WHAT IS REQUIRED
Your answer should consist only of the line with "entities: variables :: [Bool; n]" and the lines after it, reproduced exactly through the end of the entries below.

Source data
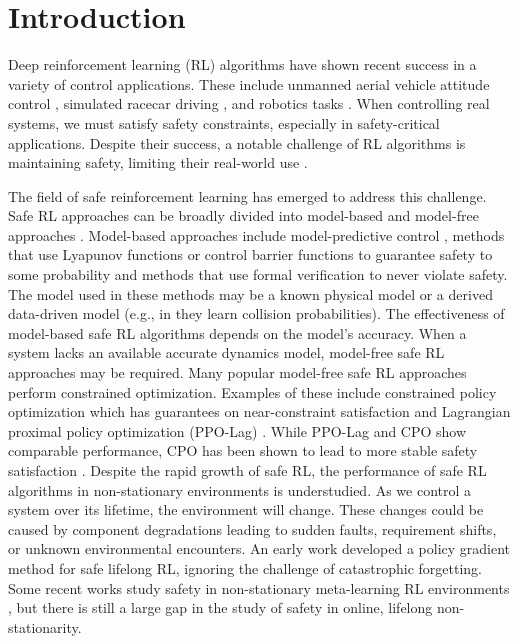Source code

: \section{Introduction} \label{sec:intro}

Deep reinforcement learning (RL) algorithms have shown recent success in a variety of control applications. These include unmanned aerial vehicle attitude control \cite{koch2019reinforcement}, simulated racecar driving \cite{wurman2022outracing}, and robotics tasks \cite{apolinarska2021robotic}. When controlling real systems, we must satisfy safety constraints, especially in safety-critical applications. Despite their success, a notable challenge of RL algorithms is maintaining safety, limiting their real-world use \cite{dulac2021challenges}.  

The field of safe reinforcement learning has emerged to address this challenge. Safe RL approaches can be broadly divided into model-based and model-free approaches \cite{gu2022review}. Model-based approaches include model-predictive control \cite{zanon2020safe}, methods that use Lyapunov functions \cite{berkenkamp2017safe} or control barrier functions \cite{marvi2021cbf} to guarantee safety to some probability \cite{gu2022review} and methods that use formal verification \cite{alshiekh2018sheild} to never violate safety. The model used in these methods may be a known physical model \cite{zanon2020safe} or a derived data-driven model (e.g., in \cite{lutjens2019safe} they learn collision probabilities). The effectiveness of model-based safe RL algorithms depends on the model's accuracy. When a system lacks an available accurate dynamics model, model-free safe RL approaches may be required. Many popular model-free safe RL approaches perform constrained optimization. Examples of these include constrained policy optimization \cite{achiam2017constrained} which has guarantees on near-constraint satisfaction and Lagrangian proximal policy optimization (PPO-Lag) \cite{ray2019benchmarking}. While PPO-Lag and CPO show comparable performance, CPO has been shown to lead to more stable safety satisfaction \cite{ji2023safety}. Despite the rapid growth of safe RL, the performance of safe RL algorithms in non-stationary environments is understudied. As we control a system over its lifetime, the environment will change. These changes could be caused by component degradations leading to sudden faults, requirement shifts, or unknown environmental encounters. An early work \cite{ammar2015safe} developed a policy gradient method for safe lifelong RL, ignoring the challenge of catastrophic forgetting. Some recent works study safety in non-stationary meta-learning RL environments \cite{chen2021context}, but there is still a large gap in the study of safety in online, lifelong non-stationarity. 

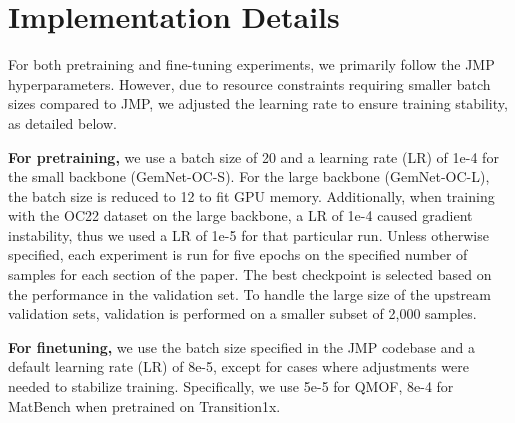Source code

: \section{Implementation Details}
For both pretraining and fine-tuning experiments, we primarily follow the JMP hyperparameters. However, due to resource constraints requiring smaller batch sizes compared to JMP, we adjusted the learning rate to ensure training stability, as detailed below.

\textbf{For pretraining,} we use a batch size of 20 and a learning rate (LR) of 1e-4 for the small backbone (GemNet-OC-S). For the large backbone (GemNet-OC-L), the batch size is reduced to 12 to fit GPU memory. Additionally, when training with the OC22 dataset on the large backbone, a LR of 1e-4 caused gradient instability, thus we used a LR of 1e-5 for that particular run. Unless otherwise specified, each experiment is run for five epochs on the specified number of samples for each section of the paper. The best checkpoint is selected based on the performance in the validation set. To handle the large size of the upstream validation sets, validation is performed on a smaller subset of 2,000 samples.


\textbf{For finetuning,} we use the batch size specified in the JMP codebase and a default learning rate (LR) of 8e-5, except for cases where adjustments were needed to stabilize training. Specifically, we use 5e-5 for QMOF, 8e-4 for MatBench when pretrained on Transition1x. 

\clearpage

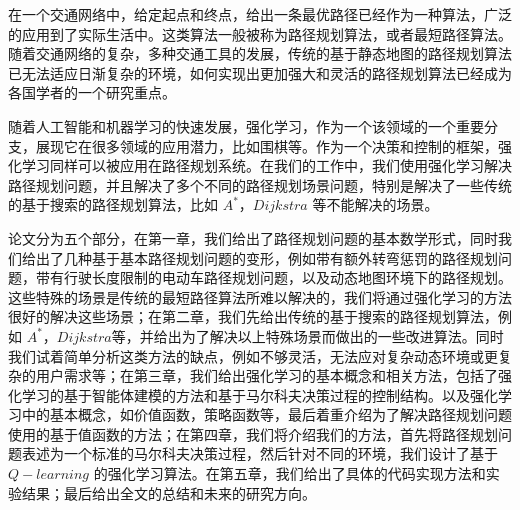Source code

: \documentclass{standalone}
\begin{document}
	
\begin{chineseabstract}

在一个交通网络中，给定起点和终点，给出一条最优路径已经作为一种算法，广泛的应用到了实际生活中。这类算法一般被称为路径规划算法，或者最短路径算法。随着交通网络的复杂，多种交通工具的发展，传统的基于静态地图的路径规划算法已无法适应日渐复杂的环境，如何实现出更加强大和灵活的路径规划算法已经成为各国学者的一个研究重点。

随着人工智能和机器学习的快速发展，强化学习，作为一个该领域的一个重要分支，展现它在很多领域的应用潜力，比如围棋等。作为一个决策和控制的框架，强化学习同样可以被应用在路径规划系统。在我们的工作中，我们使用强化学习解决路径规划问题，并且解决了多个不同的路径规划场景问题，特别是解决了一些传统的基于搜索的路径规划算法，比如 $A^{*}$，$Dijkstra$ 等不能解决的场景。

论文分为五个部分，在第一章，我们给出了路径规划问题的基本数学形式，同时我们给出了几种基于基本路径规划问题的变形，例如带有额外转弯惩罚的路径规划问题，带有行驶长度限制的电动车路径规划问题，以及动态地图环境下的路径规划。这些特殊的场景是传统的最短路径算法所难以解决的，我们将通过强化学习的方法很好的解决这些场景；在第二章，我们先给出传统的基于搜索的路径规划算法，例如 $A^*，Dijkstra$等，并给出为了解决以上特殊场景而做出的一些改进算法。同时我们试着简单分析这类方法的缺点，例如不够灵活，无法应对复杂动态环境或更复杂的用户需求等；在第三章，我们给出强化学习的基本概念和相关方法，包括了强化学习的基于智能体建模的方法和基于马尔科夫决策过程的控制结构。以及强化学习中的基本概念，如价值函数，策略函数等，最后着重介绍为了解决路径规划问题使用的基于值函数的方法；在第四章，我们将介绍我们的方法，首先将路径规划问题表述为一个标准的马尔科夫决策过程，然后针对不同的环境，我们设计了基于 $Q-learning$ 的强化学习算法。在第五章，我们给出了具体的代码实现方法和实验结果；最后给出全文的总结和未来的研究方向。

\end{chineseabstract}
\end{document}
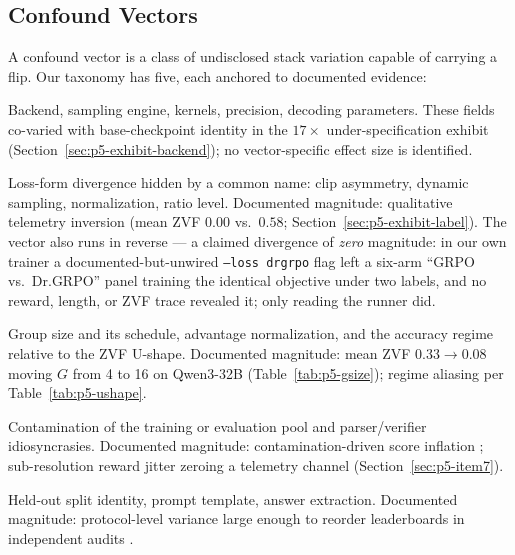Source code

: \documentclass{article}  \usepackage[preprint,nonatbib]{neurips_2026} \usepackage[numbers]{natbib}
\providecommand{\tableref}[1]{Table~\ref{#1}}
\providecommand{\secref}[1]{Section~\ref{#1}}
\begin{document}
\subsection{Confound Vectors}
\label{sec:p5-vectors}
A confound vector is a class of undisclosed stack variation capable of
carrying a flip. Our taxonomy has five, each anchored to documented evidence:
\begin{description}[leftmargin=1.5em, itemsep=2pt, topsep=2pt]
\item[V1 --- Numerics and serving.] Backend, sampling engine, kernels,
precision, decoding parameters. These fields co-varied with base-checkpoint
identity in the $17\times$ under-specification exhibit
(\secref{sec:p5-exhibit-backend}); no vector-specific effect size is identified.
\item[V2 --- Objective semantics under a shared label.] Loss-form divergence
hidden by a common name: clip asymmetry, dynamic sampling, normalization,
ratio level. Documented magnitude: qualitative telemetry inversion (mean ZVF
$0.00$ vs.\ $0.58$; \secref{sec:p5-exhibit-label}). The vector also runs in
reverse --- a claimed divergence of \emph{zero} magnitude: in our own
trainer a documented-but-unwired \texttt{--loss drgrpo} flag left a six-arm
``GRPO vs.\ Dr.GRPO'' panel training the identical objective under two
labels, and no reward, length, or ZVF trace revealed it; only reading the
runner did.
\item[V3 --- Signal geometry.] Group size and its schedule, advantage
normalization, and the accuracy regime relative to the ZVF U-shape.
Documented magnitude: mean ZVF $0.33 \to 0.08$ moving $G$ from 4 to 16 on
Qwen3-32B (\tableref{tab:p5-gsize}); regime aliasing per
\tableref{tab:p5-ushape}.
\item[V4 --- Environment and data.] Contamination of the training or
evaluation pool and parser/verifier idiosyncrasies. Documented magnitude:
contamination-driven score inflation \citep{zhang2024gsm1k,
riddell2024contamination}; sub-resolution reward jitter zeroing a telemetry
channel (\secref{sec:p5-item7}).
\item[V5 --- Evaluation protocol.] Held-out split identity, prompt template,
answer extraction. Documented magnitude: protocol-level variance large enough
to reorder leaderboards in independent audits \citep{biderman2024lessons,
hochlehnert2025sober, zhang2024benchvariance}.
\end{description}
\end{document}
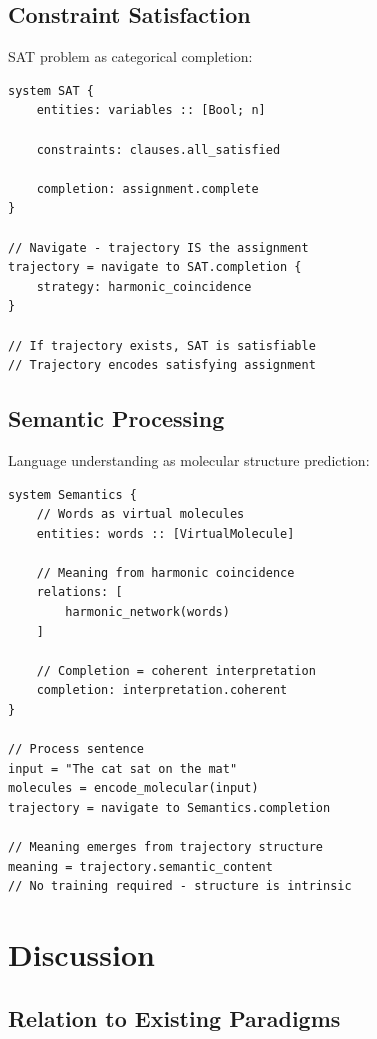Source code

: \documentclass[twocolumn,10pt]{article}
\theoremstyle{remark}
\begin{document}
\subsection{Constraint Satisfaction}

SAT problem as categorical completion:

\begin{lstlisting}
system SAT {
    entities: variables :: [Bool; n]

    constraints: clauses.all_satisfied

    completion: assignment.complete
}

// Navigate - trajectory IS the assignment
trajectory = navigate to SAT.completion {
    strategy: harmonic_coincidence
}

// If trajectory exists, SAT is satisfiable
// Trajectory encodes satisfying assignment
\end{lstlisting}

\subsection{Semantic Processing}

Language understanding as molecular structure prediction:

\begin{lstlisting}
system Semantics {
    // Words as virtual molecules
    entities: words :: [VirtualMolecule]

    // Meaning from harmonic coincidence
    relations: [
        harmonic_network(words)
    ]

    // Completion = coherent interpretation
    completion: interpretation.coherent
}

// Process sentence
input = "The cat sat on the mat"
molecules = encode_molecular(input)
trajectory = navigate to Semantics.completion

// Meaning emerges from trajectory structure
meaning = trajectory.semantic_content
// No training required - structure is intrinsic
\end{lstlisting}

\section{Discussion}
\label{sec:discussion}

\subsection{Relation to Existing Paradigms}
\end{document}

WRITTEN ANSWER
    entities: variables :: [Bool; n]

    constraints: clauses.all_satisfied

    completion: assignment.complete
}

// Navigate - trajectory IS the assignment
trajectory = navigate to SAT.completion {
    strategy: harmonic_coincidence
}

// If trajectory exists, SAT is satisfiable
// Trajectory encodes satisfying assignment
\end{lstlisting}

\subsection{Semantic Processing}

Language understanding as molecular structure prediction:

\begin{lstlisting}
system Semantics {
    // Words as virtual molecules
    entities: words :: [VirtualMolecule]

    // Meaning from harmonic coincidence
    relations: [
        harmonic_network(words)
    ]

    // Completion = coherent interpretation
    completion: interpretation.coherent
}

// Process sentence
input = "The cat sat on the mat"
molecules = encode_molecular(input)
trajectory = navigate to Semantics.completion

// Meaning emerges from trajectory structure
meaning = trajectory.semantic_content
// No training required - structure is intrinsic
\end{lstlisting}

\section{Discussion}
\label{sec:discussion}

\subsection{Relation to Existing Paradigms}
\end{document}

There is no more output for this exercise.